Task requirements:
All lines in the data bearing the string "KGmomsp" should be identified and copied.

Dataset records
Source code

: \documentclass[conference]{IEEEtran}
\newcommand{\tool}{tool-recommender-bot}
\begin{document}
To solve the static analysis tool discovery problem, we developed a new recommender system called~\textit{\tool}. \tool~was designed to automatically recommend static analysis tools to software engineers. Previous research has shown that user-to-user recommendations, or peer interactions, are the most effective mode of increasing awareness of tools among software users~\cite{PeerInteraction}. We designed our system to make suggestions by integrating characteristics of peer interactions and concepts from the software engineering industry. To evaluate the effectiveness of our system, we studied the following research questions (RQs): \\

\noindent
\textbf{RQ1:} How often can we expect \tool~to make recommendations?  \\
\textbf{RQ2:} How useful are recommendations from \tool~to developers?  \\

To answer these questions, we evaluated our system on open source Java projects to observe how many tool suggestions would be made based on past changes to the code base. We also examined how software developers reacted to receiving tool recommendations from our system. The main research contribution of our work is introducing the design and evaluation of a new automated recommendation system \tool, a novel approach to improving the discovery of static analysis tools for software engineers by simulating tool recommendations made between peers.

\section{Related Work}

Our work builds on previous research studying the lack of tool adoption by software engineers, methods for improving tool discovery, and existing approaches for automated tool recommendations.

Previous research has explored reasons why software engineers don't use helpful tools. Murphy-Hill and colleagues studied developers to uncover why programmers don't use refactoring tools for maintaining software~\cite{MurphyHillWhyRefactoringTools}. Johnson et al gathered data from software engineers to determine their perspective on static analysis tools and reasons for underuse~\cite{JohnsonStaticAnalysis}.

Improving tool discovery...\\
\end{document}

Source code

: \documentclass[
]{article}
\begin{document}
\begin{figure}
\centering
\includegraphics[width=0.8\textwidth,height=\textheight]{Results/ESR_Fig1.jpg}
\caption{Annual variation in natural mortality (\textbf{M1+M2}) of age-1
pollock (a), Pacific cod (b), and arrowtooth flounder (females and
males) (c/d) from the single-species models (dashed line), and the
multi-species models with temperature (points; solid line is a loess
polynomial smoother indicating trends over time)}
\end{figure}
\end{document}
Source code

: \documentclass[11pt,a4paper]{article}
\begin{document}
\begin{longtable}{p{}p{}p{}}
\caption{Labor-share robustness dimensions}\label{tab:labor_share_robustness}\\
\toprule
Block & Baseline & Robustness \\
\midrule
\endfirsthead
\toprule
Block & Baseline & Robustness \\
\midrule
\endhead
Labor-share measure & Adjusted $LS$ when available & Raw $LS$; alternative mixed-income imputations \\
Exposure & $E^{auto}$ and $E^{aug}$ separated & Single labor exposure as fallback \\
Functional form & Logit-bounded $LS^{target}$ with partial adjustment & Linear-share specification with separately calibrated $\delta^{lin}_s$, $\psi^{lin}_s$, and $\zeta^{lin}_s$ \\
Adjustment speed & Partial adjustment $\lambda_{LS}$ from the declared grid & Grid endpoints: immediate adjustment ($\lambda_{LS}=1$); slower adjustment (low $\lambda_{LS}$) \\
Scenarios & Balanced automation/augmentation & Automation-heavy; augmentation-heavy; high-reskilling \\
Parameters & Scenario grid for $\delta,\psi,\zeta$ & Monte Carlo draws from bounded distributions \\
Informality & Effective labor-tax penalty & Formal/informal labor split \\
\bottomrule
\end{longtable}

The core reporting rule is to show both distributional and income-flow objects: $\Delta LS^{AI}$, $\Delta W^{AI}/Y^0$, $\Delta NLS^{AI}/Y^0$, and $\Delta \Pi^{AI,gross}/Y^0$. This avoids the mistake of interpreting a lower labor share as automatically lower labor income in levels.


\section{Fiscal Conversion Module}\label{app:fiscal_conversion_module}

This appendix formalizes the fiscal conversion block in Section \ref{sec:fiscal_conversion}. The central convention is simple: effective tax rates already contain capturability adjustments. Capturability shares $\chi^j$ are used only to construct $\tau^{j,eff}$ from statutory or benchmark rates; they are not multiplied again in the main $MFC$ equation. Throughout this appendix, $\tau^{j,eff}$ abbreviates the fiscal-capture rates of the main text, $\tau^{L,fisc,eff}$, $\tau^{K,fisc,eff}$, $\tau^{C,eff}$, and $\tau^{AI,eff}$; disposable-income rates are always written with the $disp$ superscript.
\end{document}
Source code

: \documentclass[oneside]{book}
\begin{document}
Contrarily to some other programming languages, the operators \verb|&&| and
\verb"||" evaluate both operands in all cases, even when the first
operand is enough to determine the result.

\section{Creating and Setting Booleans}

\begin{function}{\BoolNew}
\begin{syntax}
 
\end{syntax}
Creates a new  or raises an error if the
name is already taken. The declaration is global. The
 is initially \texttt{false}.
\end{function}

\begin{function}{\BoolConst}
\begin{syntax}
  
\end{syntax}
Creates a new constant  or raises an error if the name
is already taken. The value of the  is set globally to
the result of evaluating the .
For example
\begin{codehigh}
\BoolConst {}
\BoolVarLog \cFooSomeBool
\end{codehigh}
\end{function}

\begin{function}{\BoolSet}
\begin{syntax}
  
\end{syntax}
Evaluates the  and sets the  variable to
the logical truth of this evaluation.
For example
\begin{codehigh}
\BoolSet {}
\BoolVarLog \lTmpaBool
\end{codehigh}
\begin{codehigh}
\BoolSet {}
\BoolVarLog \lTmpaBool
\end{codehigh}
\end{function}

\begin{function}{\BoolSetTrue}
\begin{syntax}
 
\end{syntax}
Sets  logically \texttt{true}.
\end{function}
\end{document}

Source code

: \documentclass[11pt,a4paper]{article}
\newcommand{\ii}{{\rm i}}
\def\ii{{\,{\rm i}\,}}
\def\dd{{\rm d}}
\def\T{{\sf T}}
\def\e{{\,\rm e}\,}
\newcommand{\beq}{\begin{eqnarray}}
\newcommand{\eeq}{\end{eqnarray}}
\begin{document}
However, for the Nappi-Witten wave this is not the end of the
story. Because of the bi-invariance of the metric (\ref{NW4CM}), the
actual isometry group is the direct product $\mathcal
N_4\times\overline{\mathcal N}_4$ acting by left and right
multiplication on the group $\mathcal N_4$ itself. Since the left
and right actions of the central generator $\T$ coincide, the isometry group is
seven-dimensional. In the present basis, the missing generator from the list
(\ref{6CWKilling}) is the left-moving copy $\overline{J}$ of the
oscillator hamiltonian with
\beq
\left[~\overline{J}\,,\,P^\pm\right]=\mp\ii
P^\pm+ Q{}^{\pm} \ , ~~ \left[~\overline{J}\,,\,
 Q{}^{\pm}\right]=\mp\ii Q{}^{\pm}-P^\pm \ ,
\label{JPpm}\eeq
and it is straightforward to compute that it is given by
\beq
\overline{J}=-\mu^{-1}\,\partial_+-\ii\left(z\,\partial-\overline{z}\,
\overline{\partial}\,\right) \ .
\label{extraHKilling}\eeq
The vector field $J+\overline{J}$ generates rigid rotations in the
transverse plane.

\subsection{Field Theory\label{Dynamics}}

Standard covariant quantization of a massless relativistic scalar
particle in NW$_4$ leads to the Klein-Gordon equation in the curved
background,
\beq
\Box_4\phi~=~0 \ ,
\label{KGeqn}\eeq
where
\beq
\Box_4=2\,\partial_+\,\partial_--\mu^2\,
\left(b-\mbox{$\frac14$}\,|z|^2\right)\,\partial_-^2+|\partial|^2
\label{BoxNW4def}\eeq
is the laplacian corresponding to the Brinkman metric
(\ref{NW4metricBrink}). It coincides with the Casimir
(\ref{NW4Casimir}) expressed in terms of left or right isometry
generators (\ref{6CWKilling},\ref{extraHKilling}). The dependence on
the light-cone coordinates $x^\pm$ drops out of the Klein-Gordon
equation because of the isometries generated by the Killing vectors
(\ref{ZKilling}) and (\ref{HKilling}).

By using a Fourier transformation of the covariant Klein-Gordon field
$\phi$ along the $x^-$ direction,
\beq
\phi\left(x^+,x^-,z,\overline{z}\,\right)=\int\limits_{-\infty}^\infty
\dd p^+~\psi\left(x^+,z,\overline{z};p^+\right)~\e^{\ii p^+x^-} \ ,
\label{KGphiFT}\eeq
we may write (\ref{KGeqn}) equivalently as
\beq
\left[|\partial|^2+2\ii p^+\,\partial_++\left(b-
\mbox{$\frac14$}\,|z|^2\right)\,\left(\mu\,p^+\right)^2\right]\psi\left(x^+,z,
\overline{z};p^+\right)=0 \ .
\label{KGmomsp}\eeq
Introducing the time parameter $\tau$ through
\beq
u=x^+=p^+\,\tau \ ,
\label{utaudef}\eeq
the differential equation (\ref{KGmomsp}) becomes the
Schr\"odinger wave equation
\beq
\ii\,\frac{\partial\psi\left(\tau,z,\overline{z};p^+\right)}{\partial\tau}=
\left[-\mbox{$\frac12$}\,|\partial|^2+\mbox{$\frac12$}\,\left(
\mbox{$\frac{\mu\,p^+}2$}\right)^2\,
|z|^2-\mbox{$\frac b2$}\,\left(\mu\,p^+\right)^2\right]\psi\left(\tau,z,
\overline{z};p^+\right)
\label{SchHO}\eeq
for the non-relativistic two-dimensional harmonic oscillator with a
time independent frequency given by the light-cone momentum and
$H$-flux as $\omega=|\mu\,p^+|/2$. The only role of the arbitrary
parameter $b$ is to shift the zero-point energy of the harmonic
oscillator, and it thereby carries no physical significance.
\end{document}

Expected answer:
\label{KGmomsp}\eeq
the differential equation (\ref{KGmomsp}) becomes the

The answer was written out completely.